Parents of some of the children killed in the Newtown shootings are back in Washington this week, commemorating the six-month anniversary of the murder of 20 children and 6 teachers by renewing their call for new gun safety measures--and reminding lawmakers that they will not back down.
Several parents, like Nicole Hockley, met with West Virginia Senator Joe Machin on Wednesday to discuss the next steps. Manchin, a co-sponsor of the Toomey-Manchin bill to expand background checks on gun sales, said gun control reforms are still "on the front burner." Manchin and Toomey's bipartisan effort to pass background checks legislation in the Senate failed in April by a handful of votes.

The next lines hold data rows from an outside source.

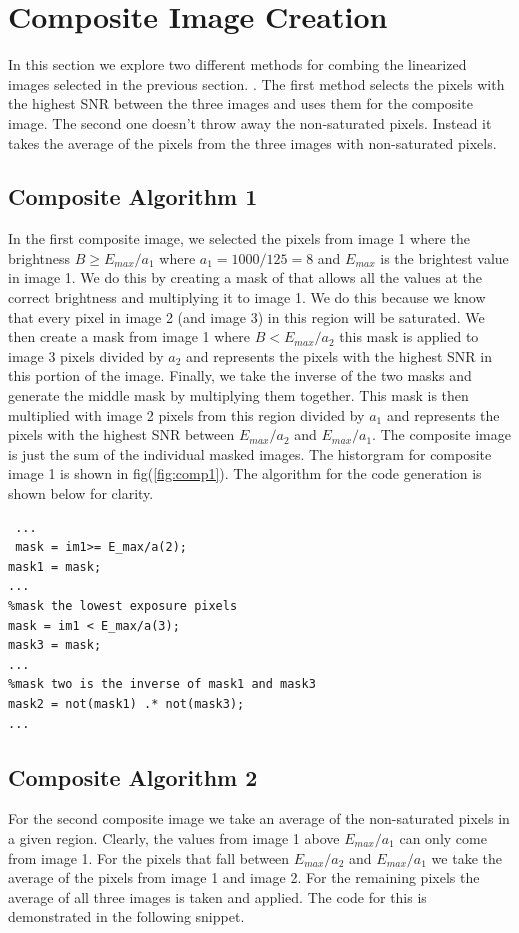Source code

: \documentclass[a4paper]{article}
\begin{document}
\FloatBarrier
\section{Composite Image Creation}
In this section we explore two different methods for combing the linearized images selected in the previous section. .   The first method selects the pixels with the highest SNR between the three images and uses them for the composite image.  The second one doesn't throw away the non-saturated pixels.  Instead it takes the average of the pixels from the three images with non-saturated pixels. 

\subsection{Composite Algorithm 1}
 In the first composite image, we selected the pixels from image 1 where the brightness $B \ge E_{max} /a_1$ where $a_1 = 1000/125 = 8$ and $E_{max}$ is the brightest value in image 1. We do this by creating a mask of that allows all the values at the correct brightness and multiplying it to image 1.  We do this because we know that every pixel in image 2 (and image 3) in this region will be saturated.  We then create a mask from image 1 where $B  <E_{max} /a_2$ this mask is applied to image 3 pixels  divided by $a_2$ and represents the pixels with the highest SNR in this portion of the image.  Finally, we take the inverse of the two masks and generate the middle mask by multiplying them together.  This mask is then multiplied with image 2 pixels from this region divided by $a_1$ and represents the pixels with the highest SNR between $E_{max}/a_{2}$ and $E_{max}/a_1$.  The composite image is just the sum of the individual masked images.  The historgram for composite image 1 is shown in fig(\ref{fig:comp1}). The algorithm for the code generation is shown below for clarity.
 \begin{verbatim}
 ...
 mask = im1>= E_max/a(2);
mask1 = mask;
...
%mask the lowest exposure pixels
mask = im1 < E_max/a(3);
mask3 = mask;
...
%mask two is the inverse of mask1 and mask3
mask2 = not(mask1) .* not(mask3);
...
 \end{verbatim}

\FloatBarrier
\subsection{Composite Algorithm 2}
For the second composite image we take an average of the non-saturated pixels in a given region.  Clearly, the values from image 1 above $E_{max}/a_1$ can only come from image 1.  For the pixels that fall between  $E_{max}/a_{2}$ and $E_{max}/a_1$ we take the average of the pixels from image 1 and image 2.  For the remaining pixels the average of all three images is taken and applied.  The code for this is demonstrated in the following snippet.
\end{document}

Hockley, whose son Dylan was murdered at Sandy Hook Elementary School in December, calls the April vote only "a little stall." She told reporters Wednesday that gun control reform was still going to happen. "We're going to get there. That's not an issue whatsoever."

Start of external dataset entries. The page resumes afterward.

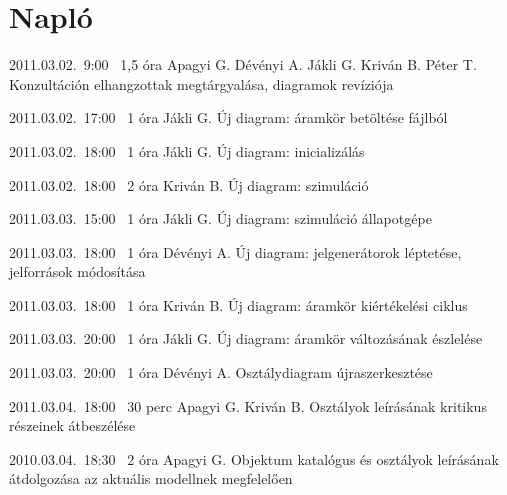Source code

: %
\section{Napló}

\begin{naplo}

\bejegyzes
{2011.03.02.~9:00~} %
{1,5 óra} %
{Apagyi G.\newline
Dévényi A.\newline
Jákli G.\newline
Kriván B.\newline
Péter T.} %
{Konzultáción elhangzottak megtárgyalása, diagramok revíziója} %

\bejegyzes
{2011.03.02.~17:00~} %
{1 óra} %
{Jákli G.} %
{Új diagram: áramkör betöltése fájlból} %

\bejegyzes
{2011.03.02.~18:00~} %
{1 óra} %
{Jákli G.} %
{Új diagram: inicializálás} %

\bejegyzes
{2011.03.02.~18:00~} %
{2 óra} %
{Kriván B.} %
{Új diagram: szimuláció} %

\bejegyzes
{2011.03.03.~15:00~} %
{1 óra} %
{Jákli G.} %
{Új diagram: szimuláció állapotgépe} %

\bejegyzes
{2011.03.03.~18:00~} %
{1 óra} %
{Dévényi A.} %
{Új diagram: jelgenerátorok léptetése, jelforrások módosítása} %

\bejegyzes
{2011.03.03.~18:00~} %
{1 óra} %
{Kriván B.} %
{Új diagram: áramkör kiértékelési ciklus} %

\bejegyzes
{2011.03.03.~20:00~} %
{1 óra} %
{Jákli G.} %
{Új diagram: áramkör változásának észlelése} %

\bejegyzes
{2011.03.03.~20:00~} %
{1 óra} %
{Dévényi A.} %
{Osztálydiagram újraszerkesztése} %

\bejegyzes
{2011.03.04.~18:00~} %
{30 perc} %
{Apagyi G.\newline
Kriván B.} %
{Osztályok leírásának kritikus részeinek átbeszélése} %

\bejegyzes
{2010.03.04.~18:30~}
{2 óra}
{Apagyi G.}
{Objektum katalógus és osztályok leírásának átdolgozása az aktuális modellnek megfelelően}


\end{naplo}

Manchin said that his home state of West Virginia “cherishes” the Second Amendment “but wants something done” to prevent tragedies like Newtown from happening again. Senator Manchin told msnbc's Lawrence O'Donnell in early May that the background checks bill was "coming back."

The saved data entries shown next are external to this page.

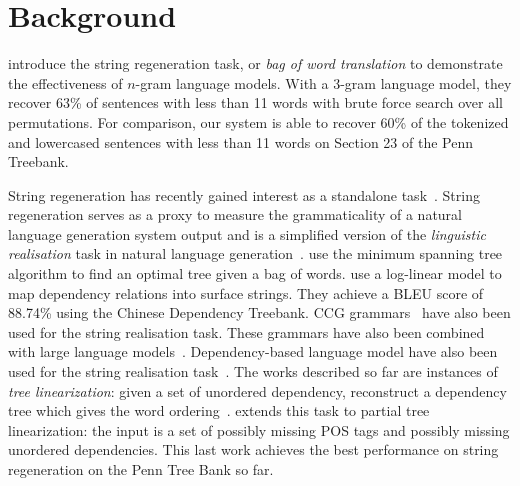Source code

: \section{Background}

\citet{brown-cocke-dellapietra-dellapietra-jelinek-lafferty-mercer-roossin:1990:CL}
introduce the string regeneration task, or \emph{bag of word translation}
to demonstrate the effectiveness
of $n$-gram language models. With a 3-gram language model, they recover
63\% of sentences with less than 11 words with brute force search
over all permutations. For comparison, our system is able to recover
60\% of the tokenized and lowercased sentences with less than 11 words
on Section 23 of the Penn Treebank.

String regeneration has recently gained interest as
a standalone
task~\citep{wan-dras-dale-paris:2009:EACL,he-wang-guo-liu:2009:ACLIJCNLP,zhang-clark:2011:EMNLP,zhang-blackwood-clark:2012:EACL2012,zhang:2013:IJCAI}.
%
%
%
String regeneration serves as a proxy to measure the grammaticality of a
natural language generation system output and is a simplified version
of the \emph{linguistic realisation} task in natural language
generation~\citep{reiter-dale:1997:JNLE}.
\citet{wan-dras-dale-paris:2009:EACL} use the minimum spanning tree algorithm
to find an optimal tree given a bag of words.
\citet{he-wang-guo-liu:2009:ACLIJCNLP} use a log-linear model to map
dependency relations into surface strings. They achieve a BLEU
score of 88.74\% using the Chinese Dependency Treebank.
CCG grammars~\citep{zhang-clark:2011:EMNLP} have also been used
for the string realisation task. These grammars have also
been combined with large language
models~\citep{zhang-blackwood-clark:2012:EACL2012}.
Dependency-based language model have also been used for the
string realisation task~\citep{guo-wang-vanGenabith:2011:JNLE}.
The works described so far are instances of \emph{tree linearization}: given
a set of unordered dependency, reconstruct a dependency tree which gives
the word ordering~\citep{belz-bohnet-mille-wanner-white:2012:INLG}.
\citet{zhang:2013:IJCAI} extends this task to partial tree linearization: the
input is a set of possibly missing POS tags and possibly missing unordered
dependencies. This last work achieves the best performance on string regeneration
on the Penn Tree Bank so far.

While gun control has been absent from much of the recent scandal-driven conversation in Washington, the group Mayors Against Illegal Guns is reigniting the push with a campaign, "No More Names," a national drive to persuade lawmakers to reconsider their stance on gun control legislation.
"I've always wanted to believe that common sense will prevail," Hockley said. And until it does, she made clear, these parents will not go away.